Shamakhi Safari Park was created in accordance with "Strategic Road Map on the development of specialized tourism industry in Azerbaijan".  The opening of the Shamakhi Safari Park took place on October 2, 2017.

== Description ==
It is known that the first such park was created in Africa. In Azerbaijan, an ecological reserve for wild animals is located in the Shamakhi region, in the territory of a mountain-wooded area called Pirgulu. Currently, this Safari Park covers 620 hectares (including 480 hectares of fenced territory).

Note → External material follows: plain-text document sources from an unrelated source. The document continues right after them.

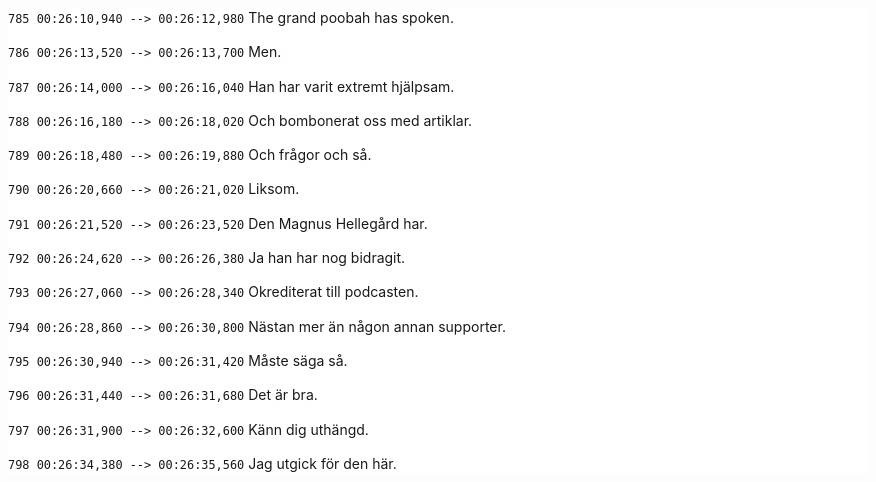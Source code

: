 

`785 00:26:10,940 --> 00:26:12,980`
The grand poobah has spoken.



`786 00:26:13,520 --> 00:26:13,700`
Men.



`787 00:26:14,000 --> 00:26:16,040`
Han har varit extremt hjälpsam.



`788 00:26:16,180 --> 00:26:18,020`
Och bombonerat oss med artiklar.



`789 00:26:18,480 --> 00:26:19,880`
Och frågor och så.



`790 00:26:20,660 --> 00:26:21,020`
Liksom.



`791 00:26:21,520 --> 00:26:23,520`
Den Magnus Hellegård har.



`792 00:26:24,620 --> 00:26:26,380`
Ja han har nog bidragit.



`793 00:26:27,060 --> 00:26:28,340`
Okrediterat till podcasten.



`794 00:26:28,860 --> 00:26:30,800`
Nästan mer än någon annan supporter.



`795 00:26:30,940 --> 00:26:31,420`
Måste säga så.



`796 00:26:31,440 --> 00:26:31,680`
Det är bra.



`797 00:26:31,900 --> 00:26:32,600`
Känn dig uthängd.



`798 00:26:34,380 --> 00:26:35,560`
Jag utgick för den här.
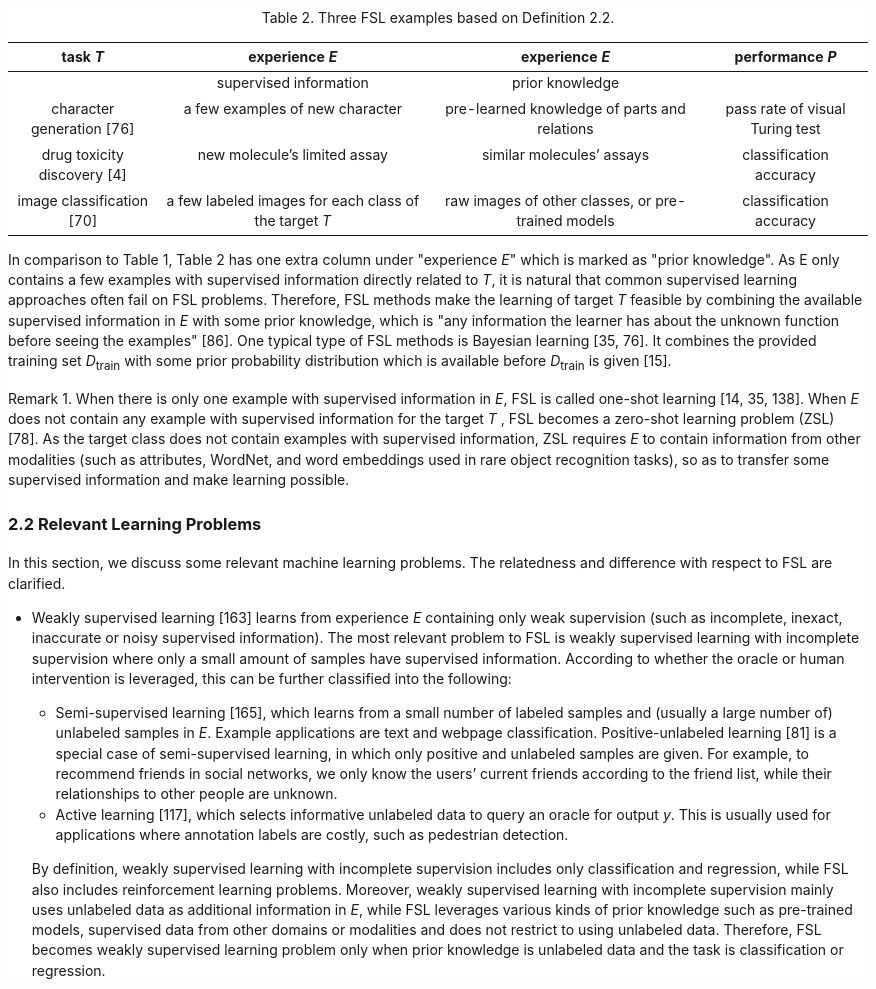<center>Table 2. Three FSL examples based on Definition 2.2.</center>

|          task $T$           |                    experience $E$                     |                   experience $E$                   |         performance $P$         |
| :-------------------------: | :---------------------------------------------------: | :------------------------------------------------: | :-----------------------------: |
|                             |                supervised information                 |                  prior knowledge                   |                                 |
|  character generation [76]  |            a few examples of new character            |    pre-learned knowledge of parts and relations    | pass rate of visual Turing test |
| drug toxicity discovery [4] |             new molecule’s limited assay              |             similar molecules’ assays              |     classification accuracy     |
|  image classification [70]  | a few labeled images for each class of the target $T$ | raw images of other classes, or pre-trained models |     classification accuracy     |

In comparison to Table 1, Table 2 has one extra column under "experience $E$" which is marked as "prior knowledge". As E only contains a few examples with supervised information directly related to $T$, it is natural that common supervised learning approaches often fail on FSL problems. Therefore, FSL methods make the learning of target $T$ feasible by combining the available supervised information in $E$ with some prior knowledge, which is "any information the learner has about the unknown function before seeing the examples" [86]. One typical type of FSL methods is Bayesian learning [35, 76]. It combines the provided training set $D_\text{train}$ with some prior probability distribution which is available before $D_\text{train}$ is given [15].

Remark 1. When there is only one example with supervised information in $E$, FSL is called one-shot learning [14, 35, 138]. When $E$ does not contain any example with supervised information for the target $T$ , FSL becomes a zero-shot learning problem (ZSL) [78]. As the target class does not contain examples with supervised information, ZSL requires $E$ to contain information from other modalities (such as attributes, WordNet, and word embeddings used in rare object recognition tasks), so as to transfer some supervised information and make learning possible.

### 2.2 Relevant Learning Problems

In this section, we discuss some relevant machine learning problems. The relatedness and difference with respect to FSL are clarified.

- Weakly supervised learning [163] learns from experience $E$ containing only weak supervision (such as incomplete, inexact, inaccurate or noisy supervised information). The most relevant problem to FSL is weakly supervised learning with incomplete supervision where only a small amount of samples have supervised information. According to whether the oracle or human intervention is leveraged, this can be further classified into the following:
  - Semi-supervised learning [165], which learns from a small number of labeled samples and (usually a large number of) unlabeled samples in $E$. Example applications are text and webpage classification. Positive-unlabeled learning [81] is a special case of semi-supervised learning, in which only positive and unlabeled samples are given. For example, to recommend friends in social networks, we only know the users’ current friends according to the friend list, while their relationships to other people are unknown.
  - Active learning [117], which selects informative unlabeled data to query an oracle for output $y$. This is usually used for applications where annotation labels are costly, such as pedestrian detection.

  By definition, weakly supervised learning with incomplete supervision includes only classification and regression, while FSL also includes reinforcement learning problems. Moreover, weakly supervised learning with incomplete supervision mainly uses unlabeled data as additional information in $E$, while FSL leverages various kinds of prior knowledge such as pre-trained models, supervised data from other domains or modalities and does not restrict to using unlabeled data. Therefore, FSL becomes weakly supervised learning problem only when prior knowledge is unlabeled data and the task is classification or regression.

420 animals of three genetically valuable animals were brought to the park from Latvia, Poland, Slovakia, the Czech Republic, and Hungary: red deer, mouflon, and fallow deer. As a result of the selection and veterinary measures, the number of these animals has almost doubled, and now the number of animals exceeds 1000. Currently, the park has 790 animals, including 260 red deer, 250 mouflons, and 280 fallow deer. In order to protect deer, fallow deer and mouflon from external influences and infectious diseases, 52-kilometer fencing was built. In addition, the park has created a large number of natural shelters to protect them from cold, wind, precipitation due to the seasons.

== Infrastructure ==
In order to create an environmental infrastructure within the park, a 36-kilometer-wide road has been laid. In addition, many natural nourishments have been made for the animals. A 52-kilometer-long fence has been built on reinforced concrete pillars to protect deer and mouflon deer from external influences and infectious diseases. In addition, an administrative building and a guest house were also built on the territory of the park. Extensive renovation works were carried out in the administrative building and guest house.

== Tours ==
The Shamakhi Safari Park and the Ministry of Education of Azerbaijan concluded an agreement, on the basis of which, starting from September 2018, school trips to the Safari Park will be organized every week. For schoolchildren entry is free.